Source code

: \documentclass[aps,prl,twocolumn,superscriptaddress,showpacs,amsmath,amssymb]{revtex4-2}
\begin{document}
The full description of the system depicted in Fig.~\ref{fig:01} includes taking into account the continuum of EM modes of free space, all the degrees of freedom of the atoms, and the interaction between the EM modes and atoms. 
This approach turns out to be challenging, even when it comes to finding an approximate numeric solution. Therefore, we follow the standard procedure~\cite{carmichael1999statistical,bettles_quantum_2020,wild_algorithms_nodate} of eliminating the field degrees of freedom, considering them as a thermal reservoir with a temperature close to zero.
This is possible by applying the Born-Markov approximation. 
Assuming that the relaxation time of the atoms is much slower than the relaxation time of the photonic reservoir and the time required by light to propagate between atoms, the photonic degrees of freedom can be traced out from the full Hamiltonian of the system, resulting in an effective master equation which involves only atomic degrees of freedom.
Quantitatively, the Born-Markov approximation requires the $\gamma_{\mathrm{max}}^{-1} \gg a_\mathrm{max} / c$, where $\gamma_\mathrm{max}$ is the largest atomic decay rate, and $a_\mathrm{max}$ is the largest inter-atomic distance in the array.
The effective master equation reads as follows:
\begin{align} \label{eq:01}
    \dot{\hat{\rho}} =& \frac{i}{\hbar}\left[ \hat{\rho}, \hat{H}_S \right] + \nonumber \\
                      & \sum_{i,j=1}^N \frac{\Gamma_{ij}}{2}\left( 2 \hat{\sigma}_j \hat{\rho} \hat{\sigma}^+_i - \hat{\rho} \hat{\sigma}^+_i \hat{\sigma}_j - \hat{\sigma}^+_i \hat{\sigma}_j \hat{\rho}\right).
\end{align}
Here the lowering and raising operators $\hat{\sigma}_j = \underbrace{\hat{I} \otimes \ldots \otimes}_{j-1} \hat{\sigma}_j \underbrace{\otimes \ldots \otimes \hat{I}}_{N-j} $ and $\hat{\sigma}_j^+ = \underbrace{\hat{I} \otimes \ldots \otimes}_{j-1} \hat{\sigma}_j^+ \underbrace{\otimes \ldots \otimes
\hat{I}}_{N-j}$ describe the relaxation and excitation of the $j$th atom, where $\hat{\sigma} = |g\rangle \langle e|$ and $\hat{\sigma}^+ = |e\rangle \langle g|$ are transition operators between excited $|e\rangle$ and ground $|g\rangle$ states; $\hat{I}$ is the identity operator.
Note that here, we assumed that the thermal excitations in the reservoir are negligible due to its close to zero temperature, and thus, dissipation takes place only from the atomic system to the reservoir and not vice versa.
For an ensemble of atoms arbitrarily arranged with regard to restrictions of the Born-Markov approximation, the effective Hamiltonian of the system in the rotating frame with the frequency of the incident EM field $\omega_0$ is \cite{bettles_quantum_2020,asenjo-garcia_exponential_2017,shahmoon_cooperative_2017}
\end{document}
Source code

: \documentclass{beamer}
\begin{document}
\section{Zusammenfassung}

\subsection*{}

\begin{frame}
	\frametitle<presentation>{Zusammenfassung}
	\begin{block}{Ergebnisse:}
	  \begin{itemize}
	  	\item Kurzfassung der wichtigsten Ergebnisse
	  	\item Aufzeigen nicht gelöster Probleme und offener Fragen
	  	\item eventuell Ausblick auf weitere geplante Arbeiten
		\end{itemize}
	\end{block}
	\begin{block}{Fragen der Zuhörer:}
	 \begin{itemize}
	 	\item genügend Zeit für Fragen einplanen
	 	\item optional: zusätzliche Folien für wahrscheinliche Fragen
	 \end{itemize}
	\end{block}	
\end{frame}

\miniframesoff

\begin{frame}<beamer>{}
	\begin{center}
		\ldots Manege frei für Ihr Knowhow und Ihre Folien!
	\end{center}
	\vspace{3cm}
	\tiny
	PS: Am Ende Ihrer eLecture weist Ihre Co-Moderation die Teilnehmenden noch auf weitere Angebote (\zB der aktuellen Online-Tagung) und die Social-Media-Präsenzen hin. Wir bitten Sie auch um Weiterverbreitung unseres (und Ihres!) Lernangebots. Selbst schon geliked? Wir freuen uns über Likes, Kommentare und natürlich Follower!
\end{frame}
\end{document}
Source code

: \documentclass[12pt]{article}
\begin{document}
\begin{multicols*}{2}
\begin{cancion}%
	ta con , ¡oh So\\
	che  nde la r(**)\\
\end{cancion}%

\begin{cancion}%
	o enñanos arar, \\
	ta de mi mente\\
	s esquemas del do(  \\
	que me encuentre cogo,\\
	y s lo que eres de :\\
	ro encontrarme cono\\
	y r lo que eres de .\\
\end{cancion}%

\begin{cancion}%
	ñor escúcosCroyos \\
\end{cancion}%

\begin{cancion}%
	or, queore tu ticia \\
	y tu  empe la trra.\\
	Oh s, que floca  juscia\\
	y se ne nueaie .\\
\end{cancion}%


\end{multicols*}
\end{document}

TASK TO COMPLETE:
Every line of the material above is to be copied exactly.

EXERCISE RESULT:
Source code

: \documentclass[aps,prl,twocolumn,superscriptaddress,showpacs,amsmath,amssymb]{revtex4-2}
\begin{document}
The full description of the system depicted in Fig.~\ref{fig:01} includes taking into account the continuum of EM modes of free space, all the degrees of freedom of the atoms, and the interaction between the EM modes and atoms. 
This approach turns out to be challenging, even when it comes to finding an approximate numeric solution. Therefore, we follow the standard procedure~\cite{carmichael1999statistical,bettles_quantum_2020,wild_algorithms_nodate} of eliminating the field degrees of freedom, considering them as a thermal reservoir with a temperature close to zero.
This is possible by applying the Born-Markov approximation. 
Assuming that the relaxation time of the atoms is much slower than the relaxation time of the photonic reservoir and the time required by light to propagate between atoms, the photonic degrees of freedom can be traced out from the full Hamiltonian of the system, resulting in an effective master equation which involves only atomic degrees of freedom.
Quantitatively, the Born-Markov approximation requires the $\gamma_{\mathrm{max}}^{-1} \gg a_\mathrm{max} / c$, where $\gamma_\mathrm{max}$ is the largest atomic decay rate, and $a_\mathrm{max}$ is the largest inter-atomic distance in the array.
The effective master equation reads as follows:
\begin{align} \label{eq:01}
    \dot{\hat{\rho}} =& \frac{i}{\hbar}\left[ \hat{\rho}, \hat{H}_S \right] + \nonumber \\
                      & \sum_{i,j=1}^N \frac{\Gamma_{ij}}{2}\left( 2 \hat{\sigma}_j \hat{\rho} \hat{\sigma}^+_i - \hat{\rho} \hat{\sigma}^+_i \hat{\sigma}_j - \hat{\sigma}^+_i \hat{\sigma}_j \hat{\rho}\right).
\end{align}
Here the lowering and raising operators $\hat{\sigma}_j = \underbrace{\hat{I} \otimes \ldots \otimes}_{j-1} \hat{\sigma}_j \underbrace{\otimes \ldots \otimes \hat{I}}_{N-j} $ and $\hat{\sigma}_j^+ = \underbrace{\hat{I} \otimes \ldots \otimes}_{j-1} \hat{\sigma}_j^+ \underbrace{\otimes \ldots \otimes
\hat{I}}_{N-j}$ describe the relaxation and excitation of the $j$th atom, where $\hat{\sigma} = |g\rangle \langle e|$ and $\hat{\sigma}^+ = |e\rangle \langle g|$ are transition operators between excited $|e\rangle$ and ground $|g\rangle$ states; $\hat{I}$ is the identity operator.
Note that here, we assumed that the thermal excitations in the reservoir are negligible due to its close to zero temperature, and thus, dissipation takes place only from the atomic system to the reservoir and not vice versa.
For an ensemble of atoms arbitrarily arranged with regard to restrictions of the Born-Markov approximation, the effective Hamiltonian of the system in the rotating frame with the frequency of the incident EM field $\omega_0$ is \cite{bettles_quantum_2020,asenjo-garcia_exponential_2017,shahmoon_cooperative_2017}
\end{document}
Source code

: \documentclass{beamer}
\begin{document}
\section{Zusammenfassung}

\subsection*{}

\begin{frame}
	\frametitle<presentation>{Zusammenfassung}
	\begin{block}{Ergebnisse:}
	  \begin{itemize}
	  	\item Kurzfassung der wichtigsten Ergebnisse
	  	\item Aufzeigen nicht gelöster Probleme und offener Fragen
	  	\item eventuell Ausblick auf weitere geplante Arbeiten
		\end{itemize}
	\end{block}
	\begin{block}{Fragen der Zuhörer:}
	 \begin{itemize}
	 	\item genügend Zeit für Fragen einplanen
	 	\item optional: zusätzliche Folien für wahrscheinliche Fragen
	 \end{itemize}
	\end{block}	
\end{frame}

\miniframesoff

\begin{frame}<beamer>{}
	\begin{center}
		\ldots Manege frei für Ihr Knowhow und Ihre Folien!
	\end{center}
	\vspace{3cm}
	\tiny
	PS: Am Ende Ihrer eLecture weist Ihre Co-Moderation die Teilnehmenden noch auf weitere Angebote (\zB der aktuellen Online-Tagung) und die Social-Media-Präsenzen hin. Wir bitten Sie auch um Weiterverbreitung unseres (und Ihres!) Lernangebots. Selbst schon geliked? Wir freuen uns über Likes, Kommentare und natürlich Follower!
\end{frame}
\end{document}
Source code

: \documentclass[12pt]{article}
\begin{document}
\begin{multicols*}{2}
\begin{cancion}%
	ta con , ¡oh So\\
	che  nde la r(**)\\
\end{cancion}%

\begin{cancion}%
	o enñanos arar, \\
	ta de mi mente\\
	s esquemas del do(  \\
	que me encuentre cogo,\\
	y s lo que eres de :\\
	ro encontrarme cono\\
	y r lo que eres de .\\
\end{cancion}%

\begin{cancion}%
	ñor escúcosCroyos \\
\end{cancion}%

\begin{cancion}%
	or, queore tu ticia \\
	y tu  empe la trra.\\
	Oh s, que floca  juscia\\
	y se ne nueaie .\\
\end{cancion}%


\end{multicols*}
\end{document}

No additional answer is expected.